Columna publicada el 19.01.20 en El Mercurio.

En 1964, François Mitterrand publicó un libro, “El golpe de estado permanente”. Denunciaba allí severamente la Constitución francesa, promulgada por De Gaulle, en 1958, al fragor de la Guerra de Argelia. Según el líder socialista, dicha Carta permitía un ejercicio personal y excesivo del poder, atentando contra los principios democráticos. Muchos años después, en 1981, Mitterrand gana la elección presidencial y, por primera vez en la historia de la Quinta República, la izquierda llega al poder. Sobra decir que Mitterrand asume para sí todas las funciones que antes había criticado, marcando así un hito fundamental. En efecto, su actitud legitimó las instituciones francesas: después de Mitterrand, nunca más la izquierda pudo volver a vociferar contra la Constitución de 1958. En esa decisión de Mitterrand reside el origen de la estabilidad de la Quinta República gala.

El 17 de septiembre de 2005, Ricardo Lagos estampó su firma en nuestra Carta Magna, al introducir reformas relevantes. En una solemne ceremonia en el Palacio de la Moneda, el exmandatario pronunció palabras cargadas de sentido, que buscaban inscribirlo definitivamente en la historia patria: “Este es un día muy grande para Chile. Tenemos razones para celebrar. Tenemos hoy por fin una Constitución democrática, acorde con el espíritu de Chile, del alma permanente de Chile”. Hoy, concluyó Lagos aquel día, “despunta la primavera”. Sin embargo, con el pasar de los años, su opinión habría de variar radicalmente. Esta semana, por ejemplo, aseveró como si nada que: “La Constitución, ilegítima en su origen, es la de Pinochet. Mi firma está en las reformas que la derecha permitió realizar” (negando, de paso, la esencia misma de la política, pues en democracia, se hace aquello que permite la configuración de fuerzas, y negando también que la Constitución vigente es muy diferente de la que fue promulgada en 1980).
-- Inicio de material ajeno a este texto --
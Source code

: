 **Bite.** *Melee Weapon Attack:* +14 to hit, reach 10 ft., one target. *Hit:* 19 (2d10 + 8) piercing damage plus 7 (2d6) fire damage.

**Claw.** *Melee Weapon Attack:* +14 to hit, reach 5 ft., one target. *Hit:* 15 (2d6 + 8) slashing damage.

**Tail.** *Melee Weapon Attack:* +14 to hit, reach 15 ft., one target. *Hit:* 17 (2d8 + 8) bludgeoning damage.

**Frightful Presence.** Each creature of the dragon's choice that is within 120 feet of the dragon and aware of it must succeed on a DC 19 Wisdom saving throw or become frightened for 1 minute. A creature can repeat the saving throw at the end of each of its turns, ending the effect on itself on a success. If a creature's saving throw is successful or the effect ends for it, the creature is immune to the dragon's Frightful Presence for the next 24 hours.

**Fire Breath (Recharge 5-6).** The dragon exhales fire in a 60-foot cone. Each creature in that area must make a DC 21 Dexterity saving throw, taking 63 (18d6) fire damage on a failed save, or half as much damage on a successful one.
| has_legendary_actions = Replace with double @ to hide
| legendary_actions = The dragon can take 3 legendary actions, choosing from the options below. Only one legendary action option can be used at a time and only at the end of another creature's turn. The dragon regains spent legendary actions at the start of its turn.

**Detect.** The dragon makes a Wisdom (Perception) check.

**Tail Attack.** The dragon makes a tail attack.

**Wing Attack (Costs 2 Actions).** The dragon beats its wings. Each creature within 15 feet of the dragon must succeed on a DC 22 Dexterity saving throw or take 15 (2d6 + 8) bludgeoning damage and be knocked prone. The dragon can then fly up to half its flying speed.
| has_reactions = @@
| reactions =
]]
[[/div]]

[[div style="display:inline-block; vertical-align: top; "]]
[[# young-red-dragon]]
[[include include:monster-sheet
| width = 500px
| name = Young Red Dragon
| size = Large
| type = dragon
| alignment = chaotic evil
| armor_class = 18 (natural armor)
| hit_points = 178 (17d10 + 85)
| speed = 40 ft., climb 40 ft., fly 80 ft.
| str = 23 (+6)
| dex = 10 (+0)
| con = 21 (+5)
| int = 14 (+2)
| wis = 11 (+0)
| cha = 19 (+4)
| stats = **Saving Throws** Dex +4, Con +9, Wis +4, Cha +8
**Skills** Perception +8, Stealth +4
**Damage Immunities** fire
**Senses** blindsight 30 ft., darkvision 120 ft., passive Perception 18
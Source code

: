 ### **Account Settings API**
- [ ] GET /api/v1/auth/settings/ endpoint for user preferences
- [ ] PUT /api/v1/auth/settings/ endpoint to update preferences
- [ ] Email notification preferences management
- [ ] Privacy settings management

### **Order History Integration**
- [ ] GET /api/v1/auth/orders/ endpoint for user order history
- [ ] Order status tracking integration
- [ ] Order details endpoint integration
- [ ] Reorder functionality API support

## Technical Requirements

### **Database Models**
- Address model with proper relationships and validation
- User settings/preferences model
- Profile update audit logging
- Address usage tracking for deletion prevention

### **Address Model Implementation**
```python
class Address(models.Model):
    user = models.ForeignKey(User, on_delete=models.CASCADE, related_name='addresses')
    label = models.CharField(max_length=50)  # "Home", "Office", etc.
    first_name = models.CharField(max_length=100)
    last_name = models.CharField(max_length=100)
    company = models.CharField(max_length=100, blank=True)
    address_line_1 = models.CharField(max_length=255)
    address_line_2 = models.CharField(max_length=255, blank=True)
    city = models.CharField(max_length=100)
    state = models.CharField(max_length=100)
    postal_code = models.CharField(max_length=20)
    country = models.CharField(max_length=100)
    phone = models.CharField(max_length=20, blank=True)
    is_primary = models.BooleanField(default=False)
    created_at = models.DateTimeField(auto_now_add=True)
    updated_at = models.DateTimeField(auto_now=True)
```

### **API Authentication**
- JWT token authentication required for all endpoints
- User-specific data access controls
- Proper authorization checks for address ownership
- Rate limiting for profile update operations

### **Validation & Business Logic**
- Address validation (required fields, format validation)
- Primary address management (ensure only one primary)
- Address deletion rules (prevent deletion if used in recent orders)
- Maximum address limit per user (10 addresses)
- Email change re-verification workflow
Así, mientras Mitterrand logró consolidar instituciones, Lagos solo consiguió pronunciar un lindo —y obsoleto— discurso. Pueden aducirse muchos motivos para explicar este contraste. Por de pronto, Pinochet no es De Gaulle. Por otro lado, la Carta francesa permite mayor flexibilidad programática que la nuestra y, de hecho, la izquierda pudo llevar a cabo su programa en 1981 (aunque reculó al poco andar). Sin embargo, también se trata de una Constitución bastante rígida, virtualmente imposible de modificar sin el apoyo de la derecha. Sabemos también hoy que nuestro problema de la legitimidad constitucional era mucho más profundo de lo que supusimos el 2005, y que hacía falta algo más que la voluntad y el ego de Lagos para superarlo. Con todo, la pregunta subsiste intacta: ¿por qué Lagos elige renegar en lugar de contribuir a explicar?

La pregunta cobra renovado interés después de la última encuesta del Centro de Estudios Públicos. Allí queda claro que la confianza en todas nuestras mediaciones políticas está, literalmente, en el suelo. El cuadro es dramático, y deja poco espacio al optimismo: solo un 2% confía en los partidos; un 3%, en el Congreso, y el respaldo al Presidente es de un 6%. El voto voluntario y el cambio de sistema electoral no cumplieron con su promesa: la política está más lejos que nunca. El sistema entero parece estar invalidado para reformarse por sí mismo, porque no hay actores dotados de legitimidad para articular salidas. El descalabro es total, y será imposible salir de él si antes no hemos hecho un esfuerzo por comprender sus causas. En ese esfuerzo, las declaraciones de Lagos son sintomáticas: ¿qué esperar del resto de nuestros políticos si nuestro principal tribuno borra con el codo lo que escribió antes con la mano, prefiriendo sumarse al viento dominante en lugar de intentar conducir? ¿Cómo explicar un extravío tan profundo y generalizado?

Desde luego, no se trata de culpar exclusivamente a la centroizquierda. La escasa conciencia política de la derecha ha alimentado este cuadro, al llegar siempre tarde a todo. Si se quiere, la derecha nunca supo administrar políticamente su poder de veto, contentándose en una postura defensiva que le impidió proyectar. La ceguera en la que está sumido el Ejecutivo es ilustrativo al respecto: el Gobierno está, simplemente, a la deriva, sin más objetivos que evitar el naufragio. La derecha nunca se dio el trabajo de dibujar un horizonte de sentido, como si no pudiera entender los fenómenos sociales (en rigor, nunca entendió ni siquiera lo ocurrido en 2011: ¿cómo podría comprender el 18 de octubre?).

Ahora bien, la abdicación de Lagos es importante, porque refleja la incapacidad de toda la clase política de articular sus acciones con sus palabras. Si los políticos ya no dicen nada, aunque hablen mucho, es porque sus discursos carecen de consistencia interna. El problema no está en los cambios de opinión —Mitterrand tuvo mil posiciones a lo largo de su trayectoria—, sino en la incapacidad para conectarlos con nuestra experiencia vital, con nuestra experiencia política. Dicho en simple, Mitterrand sabía articular su propia historia allí donde Lagos solo alcanza a lavarse las manos buscando una pureza que (afortunadamente) nunca tuvo.